═══ Records
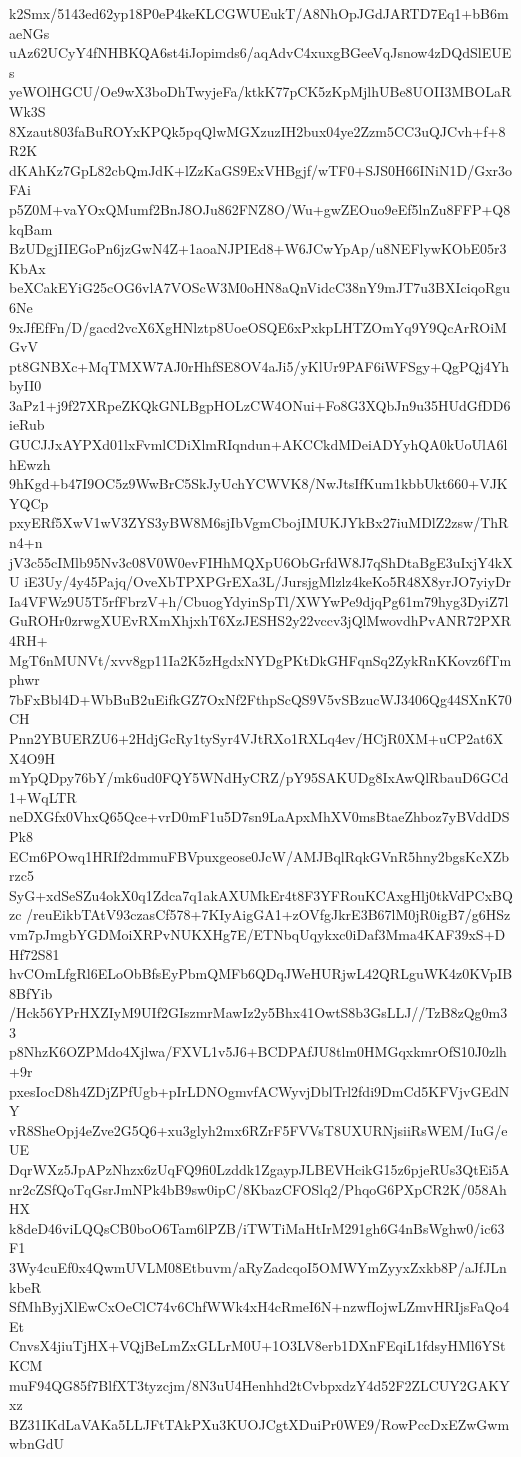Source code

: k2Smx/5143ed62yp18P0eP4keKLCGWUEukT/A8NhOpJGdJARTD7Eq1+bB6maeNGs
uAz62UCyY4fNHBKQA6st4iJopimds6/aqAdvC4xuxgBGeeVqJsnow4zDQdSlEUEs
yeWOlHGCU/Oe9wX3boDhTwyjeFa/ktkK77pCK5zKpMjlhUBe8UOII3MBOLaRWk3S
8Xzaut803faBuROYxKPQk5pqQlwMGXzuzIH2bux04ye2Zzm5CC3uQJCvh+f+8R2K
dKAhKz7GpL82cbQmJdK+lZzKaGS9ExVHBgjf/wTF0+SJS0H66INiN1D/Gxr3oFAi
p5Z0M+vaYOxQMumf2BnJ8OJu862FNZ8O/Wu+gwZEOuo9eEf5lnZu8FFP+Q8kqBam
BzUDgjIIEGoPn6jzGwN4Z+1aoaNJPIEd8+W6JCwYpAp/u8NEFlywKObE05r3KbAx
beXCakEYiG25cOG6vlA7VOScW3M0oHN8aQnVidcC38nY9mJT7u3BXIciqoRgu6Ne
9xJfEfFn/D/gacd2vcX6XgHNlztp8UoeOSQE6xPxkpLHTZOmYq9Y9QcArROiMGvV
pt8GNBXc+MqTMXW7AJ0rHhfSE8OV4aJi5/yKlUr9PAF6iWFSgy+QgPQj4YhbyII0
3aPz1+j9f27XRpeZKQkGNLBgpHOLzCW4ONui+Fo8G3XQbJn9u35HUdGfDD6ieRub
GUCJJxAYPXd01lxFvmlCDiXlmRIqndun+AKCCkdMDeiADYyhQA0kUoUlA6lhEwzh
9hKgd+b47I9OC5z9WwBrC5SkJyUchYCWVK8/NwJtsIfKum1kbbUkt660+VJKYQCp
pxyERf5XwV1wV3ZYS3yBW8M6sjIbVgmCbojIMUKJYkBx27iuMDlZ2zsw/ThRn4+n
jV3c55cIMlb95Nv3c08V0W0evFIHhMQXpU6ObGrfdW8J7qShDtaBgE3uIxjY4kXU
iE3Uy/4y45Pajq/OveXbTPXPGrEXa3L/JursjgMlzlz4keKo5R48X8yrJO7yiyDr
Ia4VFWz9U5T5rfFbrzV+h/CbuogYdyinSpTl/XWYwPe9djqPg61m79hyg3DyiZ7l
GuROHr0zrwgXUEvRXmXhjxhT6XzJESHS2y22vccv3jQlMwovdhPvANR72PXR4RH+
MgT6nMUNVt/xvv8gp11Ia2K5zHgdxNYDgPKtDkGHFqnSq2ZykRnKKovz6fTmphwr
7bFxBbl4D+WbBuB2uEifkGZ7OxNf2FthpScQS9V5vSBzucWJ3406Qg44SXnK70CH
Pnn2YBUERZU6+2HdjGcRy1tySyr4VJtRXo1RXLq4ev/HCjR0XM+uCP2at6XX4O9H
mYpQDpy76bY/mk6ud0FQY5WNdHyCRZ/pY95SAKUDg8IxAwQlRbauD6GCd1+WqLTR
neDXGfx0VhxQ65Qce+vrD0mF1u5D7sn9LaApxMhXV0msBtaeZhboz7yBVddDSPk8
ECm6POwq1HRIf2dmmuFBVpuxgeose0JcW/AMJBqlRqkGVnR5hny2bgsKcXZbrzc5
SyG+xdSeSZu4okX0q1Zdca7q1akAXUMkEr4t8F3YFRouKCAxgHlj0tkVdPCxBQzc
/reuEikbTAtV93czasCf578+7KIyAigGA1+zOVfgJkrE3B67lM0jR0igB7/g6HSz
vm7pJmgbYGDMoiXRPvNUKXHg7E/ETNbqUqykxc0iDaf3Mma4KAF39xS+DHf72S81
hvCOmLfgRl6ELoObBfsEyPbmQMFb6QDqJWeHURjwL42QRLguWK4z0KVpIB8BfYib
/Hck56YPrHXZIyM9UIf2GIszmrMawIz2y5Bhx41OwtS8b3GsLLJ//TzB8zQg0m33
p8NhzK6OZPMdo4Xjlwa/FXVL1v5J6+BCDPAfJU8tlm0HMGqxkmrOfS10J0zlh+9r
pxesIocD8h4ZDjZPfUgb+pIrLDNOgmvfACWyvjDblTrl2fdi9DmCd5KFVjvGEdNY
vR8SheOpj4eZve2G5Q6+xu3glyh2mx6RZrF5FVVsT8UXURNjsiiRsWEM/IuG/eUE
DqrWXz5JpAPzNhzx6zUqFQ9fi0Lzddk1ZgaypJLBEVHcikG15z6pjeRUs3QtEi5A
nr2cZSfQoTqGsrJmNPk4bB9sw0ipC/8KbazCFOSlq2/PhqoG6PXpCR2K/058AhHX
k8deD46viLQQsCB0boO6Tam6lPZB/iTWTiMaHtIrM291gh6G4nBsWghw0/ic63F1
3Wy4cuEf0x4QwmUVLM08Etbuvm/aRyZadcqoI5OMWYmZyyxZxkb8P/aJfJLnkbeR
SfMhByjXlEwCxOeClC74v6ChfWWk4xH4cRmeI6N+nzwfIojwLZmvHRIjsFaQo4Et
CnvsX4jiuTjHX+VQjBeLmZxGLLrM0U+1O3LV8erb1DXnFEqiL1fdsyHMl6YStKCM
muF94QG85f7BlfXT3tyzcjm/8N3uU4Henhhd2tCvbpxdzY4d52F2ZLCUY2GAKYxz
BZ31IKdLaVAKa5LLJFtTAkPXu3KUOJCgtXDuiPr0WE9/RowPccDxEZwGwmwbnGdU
══════
═══ Records
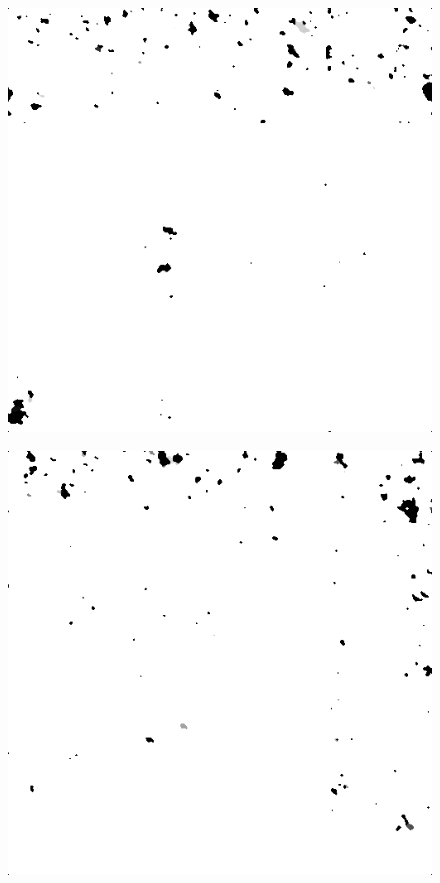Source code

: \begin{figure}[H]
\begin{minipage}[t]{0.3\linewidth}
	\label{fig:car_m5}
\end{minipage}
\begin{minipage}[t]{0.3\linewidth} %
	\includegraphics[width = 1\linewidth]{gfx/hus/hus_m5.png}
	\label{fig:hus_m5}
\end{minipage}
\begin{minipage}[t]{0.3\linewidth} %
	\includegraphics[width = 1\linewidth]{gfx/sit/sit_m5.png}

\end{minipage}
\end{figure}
══════
═══ Records
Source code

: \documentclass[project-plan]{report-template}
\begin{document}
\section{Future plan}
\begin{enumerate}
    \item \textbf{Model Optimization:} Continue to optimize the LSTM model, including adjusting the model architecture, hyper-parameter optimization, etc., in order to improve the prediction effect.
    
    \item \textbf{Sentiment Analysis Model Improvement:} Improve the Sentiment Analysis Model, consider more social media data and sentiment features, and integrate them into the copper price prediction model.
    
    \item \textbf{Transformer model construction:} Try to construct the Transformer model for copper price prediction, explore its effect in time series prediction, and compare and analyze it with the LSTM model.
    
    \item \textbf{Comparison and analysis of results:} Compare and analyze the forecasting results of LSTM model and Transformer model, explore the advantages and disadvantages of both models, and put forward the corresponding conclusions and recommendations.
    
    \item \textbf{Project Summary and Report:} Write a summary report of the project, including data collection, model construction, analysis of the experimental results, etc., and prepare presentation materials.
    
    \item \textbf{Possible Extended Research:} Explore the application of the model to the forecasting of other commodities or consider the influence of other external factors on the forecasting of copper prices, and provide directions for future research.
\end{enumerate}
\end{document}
══════
▶ _Try it_: Scan the lines above for "vR8SheOpj4eZve2G5Q6+xu3glyh2mx6RZrF5FVVsT8UXURNjsiiRsWEM/IuG/eUE" and for "BZ31IKdLaVAKa5LLJFtTAkPXu3KUOJCgtXDuiPr0WE9/RowPccDxEZwGwmwbnGdU". Repeat exactly the line holding each of them and every line in between.

▶ _Reply_:
vR8SheOpj4eZve2G5Q6+xu3glyh2mx6RZrF5FVVsT8UXURNjsiiRsWEM/IuG/eUE
DqrWXz5JpAPzNhzx6zUqFQ9fi0Lzddk1ZgaypJLBEVHcikG15z6pjeRUs3QtEi5A
nr2cZSfQoTqGsrJmNPk4bB9sw0ipC/8KbazCFOSlq2/PhqoG6PXpCR2K/058AhHX
k8deD46viLQQsCB0boO6Tam6lPZB/iTWTiMaHtIrM291gh6G4nBsWghw0/ic63F1
3Wy4cuEf0x4QwmUVLM08Etbuvm/aRyZadcqoI5OMWYmZyyxZxkb8P/aJfJLnkbeR
SfMhByjXlEwCxOeClC74v6ChfWWk4xH4cRmeI6N+nzwfIojwLZmvHRIjsFaQo4Et
CnvsX4jiuTjHX+VQjBeLmZxGLLrM0U+1O3LV8erb1DXnFEqiL1fdsyHMl6YStKCM
muF94QG85f7BlfXT3tyzcjm/8N3uU4Henhhd2tCvbpxdzY4d52F2ZLCUY2GAKYxz
BZ31IKdLaVAKa5LLJFtTAkPXu3KUOJCgtXDuiPr0WE9/RowPccDxEZwGwmwbnGdU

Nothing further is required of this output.